Afterwards, Bharadwaj filed a CrR 7.8 motion, arguing that Browne, his
trial counsel, was ineffective for failing to call certain experts who would testify
that the Foundation was a cult that manipulated its members. He argued that
had his counsel presented such testimony, the court would have found S.M. and
other Foundation members incompetent to testify. The trial court denied that
motion.
Bharadwaj appeals.
INEFFECTIVE ASSISTANCE OF COUNSEL
Bharadwaj argues that the trial court erred in denying his CrR 7.8 motion
based on the alleged ineffectiveness of his counsel.
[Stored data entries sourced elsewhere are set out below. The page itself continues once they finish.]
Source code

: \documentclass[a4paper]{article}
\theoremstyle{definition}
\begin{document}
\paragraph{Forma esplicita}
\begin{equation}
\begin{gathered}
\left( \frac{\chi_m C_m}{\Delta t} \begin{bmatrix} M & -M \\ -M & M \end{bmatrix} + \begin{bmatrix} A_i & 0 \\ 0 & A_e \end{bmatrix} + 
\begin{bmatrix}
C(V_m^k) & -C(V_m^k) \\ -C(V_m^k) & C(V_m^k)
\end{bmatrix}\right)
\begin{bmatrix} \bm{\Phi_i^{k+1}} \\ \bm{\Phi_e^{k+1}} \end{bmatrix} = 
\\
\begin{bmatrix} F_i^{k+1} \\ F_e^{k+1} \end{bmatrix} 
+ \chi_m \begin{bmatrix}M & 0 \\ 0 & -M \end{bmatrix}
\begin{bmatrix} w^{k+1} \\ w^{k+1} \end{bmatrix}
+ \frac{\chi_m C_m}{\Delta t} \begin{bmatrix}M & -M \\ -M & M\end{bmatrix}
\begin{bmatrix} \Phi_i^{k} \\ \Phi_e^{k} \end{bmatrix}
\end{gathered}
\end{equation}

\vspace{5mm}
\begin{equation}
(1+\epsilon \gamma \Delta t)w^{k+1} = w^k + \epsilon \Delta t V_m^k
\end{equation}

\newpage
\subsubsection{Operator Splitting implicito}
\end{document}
We disagree.
CrR 7.8(b) allows a court to relieve a party from a final judgment or order
based upon mistakes and inadvertence. Such grounds include the ineffective
assistance of counsel.2
The Sixth Amendment of the United States Constitution guarantees a
criminal defendant not only a right to counsel, but to counsel whose assistance is
effective.3 The Washington Constitution provides an analogous right in article 1,
2 In re Pers. Restraint of Bailey, 141 Wn.2d 20, 23, 1 P.3d 1120 (2000).
3 Strickland v. Washington, 466 U.S. 668, 686, 104 S. Ct. 2052, 80 L. Ed.
2d 674 (1984).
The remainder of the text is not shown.